Un Dios de una sola Persona no sería Amor. Del mismo modo, el hombre, de ser un ser aislado o totalmente solitario, no sería “a su imagen”. Es por ello que, desde el origen, Dios declara: No es bueno para el hombre estar solo (Gn. 1, 18). Y Dios los creo pareja, ser comunitario, dicho de otro modo, ser eclesial.
Es bajo este ángulo que san Gregorio de Nacianzo describe el misterio de la Trinidad. Ciertamente, dicha “descripción” no considera de ningún modo una evolución, una “teogonía” en Dios, sino propone la visión de lo que de entrada es un acto único e indivisible: “El Ser uno se pone en movimiento y pone al Otro; su dualidad expresa la multiplicidad, aún no la unidad. Es por que la dualidad es atravesada, y el movimiento se detiene en la Trinidad, que es plenitud”. Cada una de las Personas contiene las otras dos, y es la eterna circulación del Amor intradivino, su Pleroma trino y uno a la vez. El dogma salvaguarda la antinomia trascendente del misterio. Dios es idénticamente “uno y trino”. La Triada divina está más allá del número. La perfecta igualdad de los Tres se remonta al Padre que es la Fuente, no en el tiempo, sino en el ser: es en Él que se realiza el Uno divino.
Pero sin tercer término, Dios y el hombre quedarían así eternamente cortados, separados el uno del otro. La persona del Verbo encarnado es este tercer término donde convergen y se unen la naturaleza divina y la naturaleza humana. Es por ello que la Encarnación del Verbo es central e indispensable para la comunión entre Dios y el hombre. “El Cordero inmolado” precede a la creación del mundo (Ap. 13, 8).
La iconografía ofrece una ilustración evidente de dicha verdad. El fondo de las copas nupciales en otro tiempo representaba a Cristo teniendo dos coronas por encima de los esposos, revelando así su centro divino de integración y haciendo de la comunidad conyugal una imagen de la Trinidad. San Teófilo de Antioquia se hace eco de estos símbolos declarando: “Dios ha creado a Adán y Eva para el más gran amor entre ellos, reflejando el misterio de la unidad divina”. El primer de los dogmas cristianos estructura así el ser conyugal, haciendo de él una pequeña triada, icono del misterio trinitario.
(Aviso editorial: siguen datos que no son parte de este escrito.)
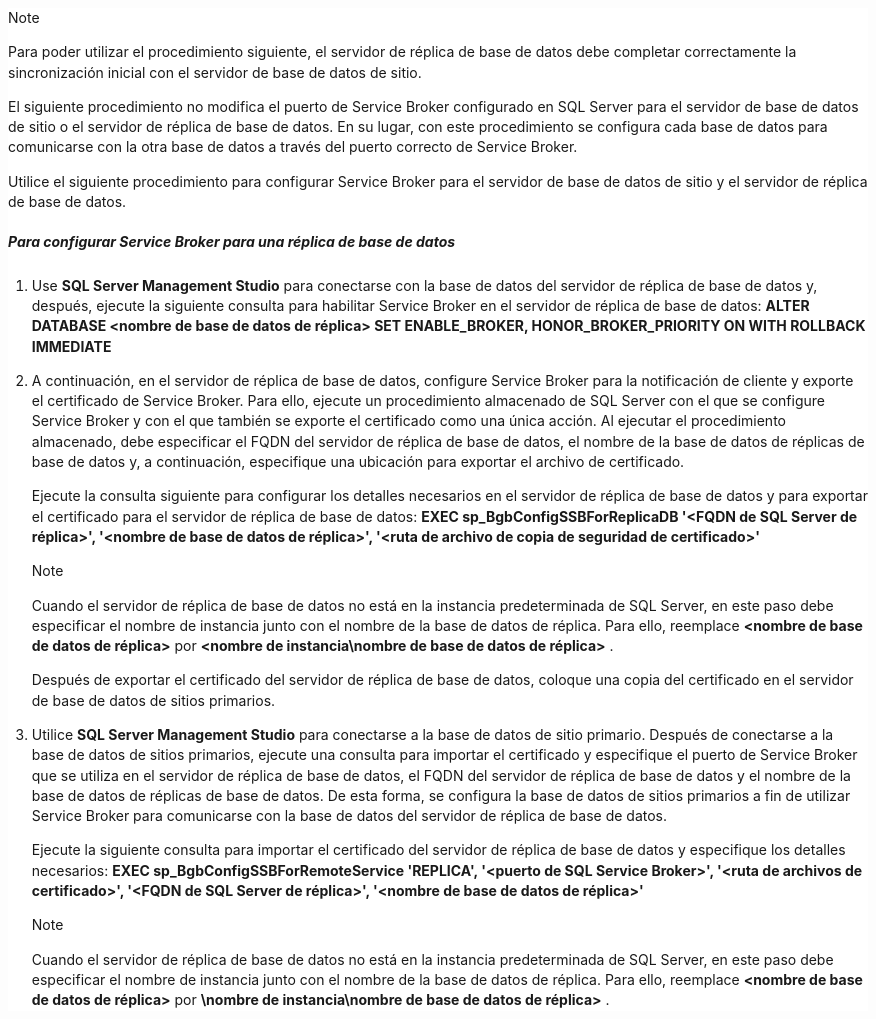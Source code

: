 > [!NOTE]  
>  Para poder utilizar el procedimiento siguiente, el servidor de réplica de base de datos debe completar correctamente la sincronización inicial con el servidor de base de datos de sitio.  

 El siguiente procedimiento no modifica el puerto de Service Broker configurado en SQL Server para el servidor de base de datos de sitio o el servidor de réplica de base de datos. En su lugar, con este procedimiento se configura cada base de datos para comunicarse con la otra base de datos a través del puerto correcto de Service Broker.  

 Utilice el siguiente procedimiento para configurar Service Broker para el servidor de base de datos de sitio y el servidor de réplica de base de datos.  

##### <a name="to-configure-the-service-broker-for-a-database-replica"></a>Para configurar Service Broker para una réplica de base de datos  

1. Use **SQL Server Management Studio** para conectarse con la base de datos del servidor de réplica de base de datos y, después, ejecute la siguiente consulta para habilitar Service Broker en el servidor de réplica de base de datos: **ALTER DATABASE &lt;nombre de base de datos de réplica\> SET ENABLE_BROKER, HONOR_BROKER_PRIORITY ON WITH ROLLBACK IMMEDIATE**  

2. A continuación, en el servidor de réplica de base de datos, configure Service Broker para la notificación de cliente y exporte el certificado de Service Broker. Para ello, ejecute un procedimiento almacenado de SQL Server con el que se configure Service Broker y con el que también se exporte el certificado como una única acción. Al ejecutar el procedimiento almacenado, debe especificar el FQDN del servidor de réplica de base de datos, el nombre de la base de datos de réplicas de base de datos y, a continuación, especifique una ubicación para exportar el archivo de certificado.  

    Ejecute la consulta siguiente para configurar los detalles necesarios en el servidor de réplica de base de datos y para exportar el certificado para el servidor de réplica de base de datos: **EXEC sp_BgbConfigSSBForReplicaDB '&lt;FQDN de SQL Server de réplica\>', '&lt;nombre de base de datos de réplica\>', '&lt;ruta de archivo de copia de seguridad de certificado\>'**  

   > [!NOTE]  
   >  Cuando el servidor de réplica de base de datos no está en la instancia predeterminada de SQL Server, en este paso debe especificar el nombre de instancia junto con el nombre de la base de datos de réplica. Para ello, reemplace **&lt;nombre de base de datos de réplica\>** por **&lt;nombre de instancia\\nombre de base de datos de réplica\>** .  

    Después de exportar el certificado del servidor de réplica de base de datos, coloque una copia del certificado en el servidor de base de datos de sitios primarios.  

3. Utilice **SQL Server Management Studio** para conectarse a la base de datos de sitio primario. Después de conectarse a la base de datos de sitios primarios, ejecute una consulta para importar el certificado y especifique el puerto de Service Broker que se utiliza en el servidor de réplica de base de datos, el FQDN del servidor de réplica de base de datos y el nombre de la base de datos de réplicas de base de datos. De esta forma, se configura la base de datos de sitios primarios a fin de utilizar Service Broker para comunicarse con la base de datos del servidor de réplica de base de datos.  

    Ejecute la siguiente consulta para importar el certificado del servidor de réplica de base de datos y especifique los detalles necesarios: **EXEC sp_BgbConfigSSBForRemoteService 'REPLICA', '&lt;puerto de SQL Service Broker\>', '&lt;ruta de archivos de certificado\>', '&lt;FQDN de SQL Server de réplica\>', '&lt;nombre de base de datos de réplica\>'**  

   > [!NOTE]  
   >  Cuando el servidor de réplica de base de datos no está en la instancia predeterminada de SQL Server, en este paso debe especificar el nombre de instancia junto con el nombre de la base de datos de réplica. Para ello, reemplace **&lt;nombre de base de datos de réplica\>** por **\nombre de instancia\\nombre de base de datos de réplica\>** .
EL FUNDAMENTO CRISTOLÓGICO.
El dogma cristológico formulado por el concilio de Calcedonia precisa el alcance de la Encarnación en relación a la salvación del hombre: las dos naturalezas, divina y humana, están unidas en la Persona del Verbo sin confusión ni separación. Entran en una cierta compenetración y, como el hierro colocado en el fuego, la naturaleza humana es deificada. Por consiguiente, es hacia una unidad semejante de lo humano y lo divino que se dirige toda la economía de la salvación: la gracia divina se une a la naturaleza humana y la Iglesia es, ante todo, el vínculo donde se opera dicha comunión.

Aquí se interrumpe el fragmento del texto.